Anna Clayton column

Lancaster Guardian columnist, Anna Clayton.
Lancaster Guardian columnist, Anna Clayton.

Many of us consume sugar on a daily basis, in a variety of different forms.

Not only is this bad for our health, but processed-sugar tends to be imported, linking sugar with large food miles.

The sugar industry has been regularly linked to land grabs, the violation of workers’ rights and environmental damage.

Buying Fairtrade or British sugar is one method of avoiding these unethical practices.

Cutting sugar out of our diets is another.

The idea of a sugar-free diet is perhaps daunting to most of us, but a number of dedicated individuals have taken on this mammoth task.

This week Sarah Dawson talks about her sugar free lifestyle, and why she has chosen to cut out the sweet stuff.

“When our family gave up sugar in September, it was as much a protest against the food industry as a health choice.

“Big Sugar companies know how addictive sugar is and how disastrous it can be for our health, but who cares when there is money to be made and the white stuff laces all our food?

“The low-fat/slimming industry, worth £5 billion, also takes advantage of society’s sweet tooth.

“You know how it goes; you’ve tried to be careful – all things in moderation, but you just keep putting on weight.

“So you join a slimming club, count your calories, buy low fat food, exercise and feel hungry all the time.

“In two years’ time you have a couple of stressful months, and all the weight comes back again.

“The only thing that’s thinner is your wallet.

“So, how do we manage?

“Part of the battle is psychological: if you have the mentality that you are depriving yourself of something nice, you will feel miserable.

“If you know the facts, and remind yourself continually that sugar is a poison, it’s much easier to go cold turkey.

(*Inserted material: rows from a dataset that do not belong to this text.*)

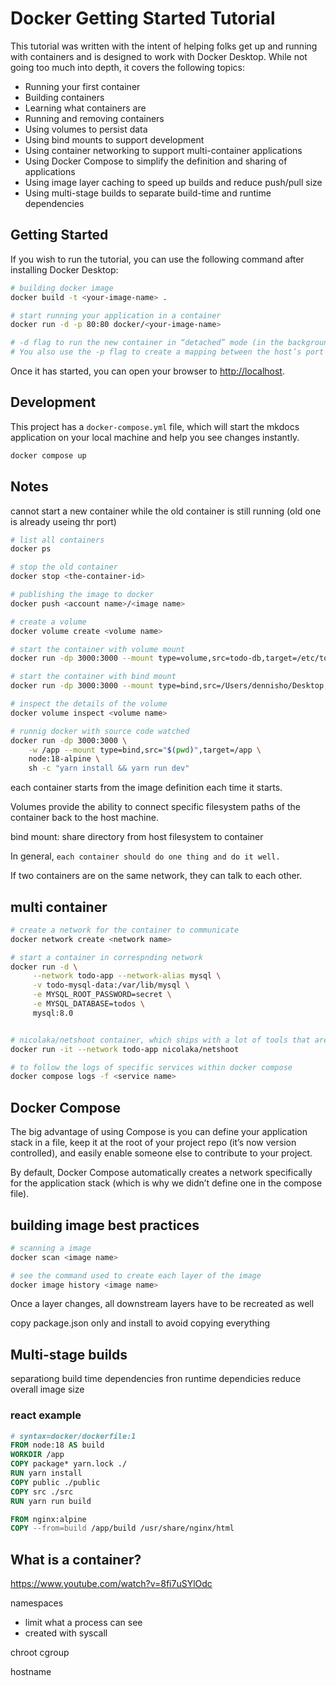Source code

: # Docker Getting Started Tutorial

This tutorial was written with the intent of helping folks get up and running
with containers and is designed to work with Docker Desktop. While not going too much
into depth, it covers the following topics:

- Running your first container
- Building containers
- Learning what containers are
- Running and removing containers
- Using volumes to persist data
- Using bind mounts to support development
- Using container networking to support multi-container applications
- Using Docker Compose to simplify the definition and sharing of applications
- Using image layer caching to speed up builds and reduce push/pull size
- Using multi-stage builds to separate build-time and runtime dependencies

## Getting Started

If you wish to run the tutorial, you can use the following command after installing Docker Desktop:

```bash
# building docker image
docker build -t <your-image-name> .

# start running your application in a container
docker run -d -p 80:80 docker/<your-image-name>

# -d flag to run the new container in “detached” mode (in the background).
# You also use the -p flag to create a mapping between the host’s port 3000 to the container’s port 3000
```

Once it has started, you can open your browser to [http://localhost](http://localhost).

## Development

This project has a `docker-compose.yml` file, which will start the mkdocs application on your
local machine and help you see changes instantly.

```bash
docker compose up
```

## Notes

cannot start a new container while the old container is still running
(old one is already useing thr port)

```bash
# list all containers
docker ps

# stop the old container
docker stop <the-container-id>

# publishing the image to docker
docker push <account name>/<image name>

# create a volume
docker volume create <volume name>

# start the container with volume mount
docker run -dp 3000:3000 --mount type=volume,src=todo-db,target=/etc/todos getting-started

# start the container with bind mount
docker run -dp 3000:3000 --mount type=bind,src=/Users/dennisho/Desktop,target=/etc/todos hkhdennis/items

# inspect the details of the volume
docker volume inspect <volume name>

# runnig docker with source code watched
docker run -dp 3000:3000 \
    -w /app --mount type=bind,src="$(pwd)",target=/app \
    node:18-alpine \
    sh -c "yarn install && yarn run dev"
```

each container starts from the image definition each time it starts.

Volumes provide the ability to connect specific filesystem paths of the container back to the host machine.

bind mount: share directory from host filesystem to container

In general, `each container should do one thing and do it well.`

If two containers are on the same network, they can talk to each other.

## multi container

```bash
# create a network for the container to communicate
docker network create <network name>

# start a container in correspnding network
docker run -d \
     --network todo-app --network-alias mysql \
     -v todo-mysql-data:/var/lib/mysql \
     -e MYSQL_ROOT_PASSWORD=secret \
     -e MYSQL_DATABASE=todos \
     mysql:8.0


# nicolaka/netshoot container, which ships with a lot of tools that are useful for troubleshooting or debugging networking issues.
docker run -it --network todo-app nicolaka/netshoot

# to follow the logs of specific services within docker compose
docker compose logs -f <service name>
```

## Docker Compose

The big advantage of using Compose is you can define your application stack in a file, keep it at the root of your project repo (it’s now version controlled), and easily enable someone else to contribute to your project.

By default, Docker Compose automatically creates a network specifically for the application stack (which is why we didn’t define one in the compose file).

## building image best practices

```bash
# scanning a image
docker scan <image name>

# see the command used to create each layer of the image
docker image history <image name>
```

Once a layer changes, all downstream layers have to be recreated as well

copy package.json only and install to avoid copying everything

## Multi-stage builds

separationg build time dependencies fron runtime dependicies
reduce overall image size

### react example

```dockerfile
# syntax=docker/dockerfile:1
FROM node:18 AS build
WORKDIR /app
COPY package* yarn.lock ./
RUN yarn install
COPY public ./public
COPY src ./src
RUN yarn run build

FROM nginx:alpine
COPY --from=build /app/build /usr/share/nginx/html
```

## What is a container?

https://www.youtube.com/watch?v=8fi7uSYlOdc

namespaces

- limit what a process can see
- created with syscall

chroot
cgroup

hostname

“If you don’t fancy going completely sugar free, great things to cut out of your diet are fruit juices (there’s more sugar in a glass of orange juice than in cola), and flavoured yoghurts.

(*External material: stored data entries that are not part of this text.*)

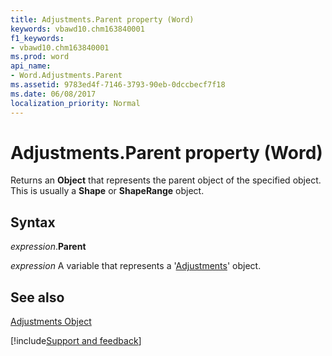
 ```yaml
---
title: Adjustments.Parent property (Word)
keywords: vbawd10.chm163840001
f1_keywords:
- vbawd10.chm163840001
ms.prod: word
api_name:
- Word.Adjustments.Parent
ms.assetid: 9783ed4f-7146-3793-90eb-0dccbecf7f18
ms.date: 06/08/2017
localization_priority: Normal
---
```



# Adjustments.Parent property (Word)

Returns an  **Object** that represents the parent object of the specified object. This is usually a **Shape** or **ShapeRange** object.


## Syntax

_expression_.**Parent**

_expression_ A variable that represents a '[Adjustments](Word.Adjustments.md)' object.


## See also


[Adjustments Object](Word.Adjustments.md)

[!include[Support and feedback](~/includes/feedback-boilerplate.md)]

“Buy sugar-free chocolate from Health n Brew on North Road and try to make locally sourced vegetables a higher proportion of your ‘five a day’.

“The Sweet Poison Quit Plan by David Gillespie has useful lists of the sugar content of various food products, such as cereals, biscuits and condiments.

“After a few weeks obsessing over food labels you will be ready.

“There will be whole aisles in the supermarket you need never frequent again!”